* DATASET EXCERPTS
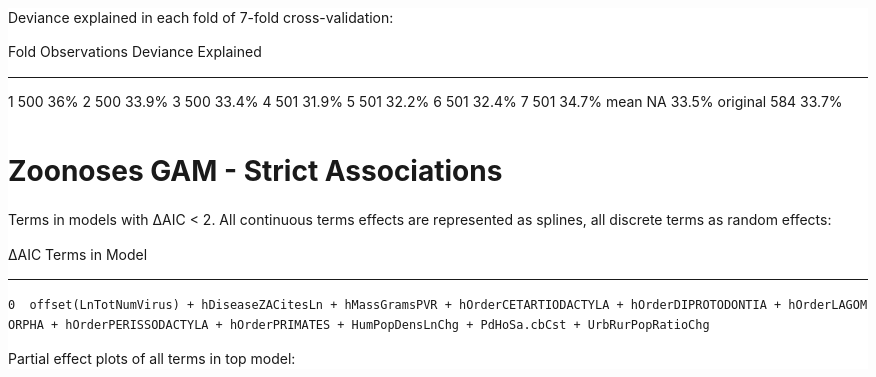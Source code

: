 Deviance explained in each fold of 7-fold cross-validation:


Fold        Observations   Deviance Explained
---------  -------------  -------------------
1                    500                  36%
2                    500                33.9%
3                    500                33.4%
4                    501                31.9%
5                    501                32.2%
6                    501                32.4%
7                    501                34.7%
mean                  NA                33.5%
original             584                33.7%

# Zoonoses GAM - Strict Associations



Terms in models with ΔAIC < 2.  All continuous terms effects are represented
as splines, all discrete terms as random effects:


 ΔAIC  Terms in Model                                                                                                                                                                                                          
-----  ------------------------------------------------------------------------------------------------------------------------------------------------------------------------------------------------------------------------
    0  offset(LnTotNumVirus) + hDiseaseZACitesLn + hMassGramsPVR + hOrderCETARTIODACTYLA + hOrderDIPROTODONTIA + hOrderLAGOMORPHA + hOrderPERISSODACTYLA + hOrderPRIMATES + HumPopDensLnChg + PdHoSa.cbCst + UrbRurPopRatioChg 

Partial effect plots of all terms in top model:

* YOUR INSTRUCTIONS
Wherever the string "ΔAIC" appears in the entries, copy that line.

* OUTPUT OF THE EXERCISE
Terms in models with ΔAIC < 2.  All continuous terms effects are represented
 ΔAIC  Terms in Model                                                                                                                                                                                                          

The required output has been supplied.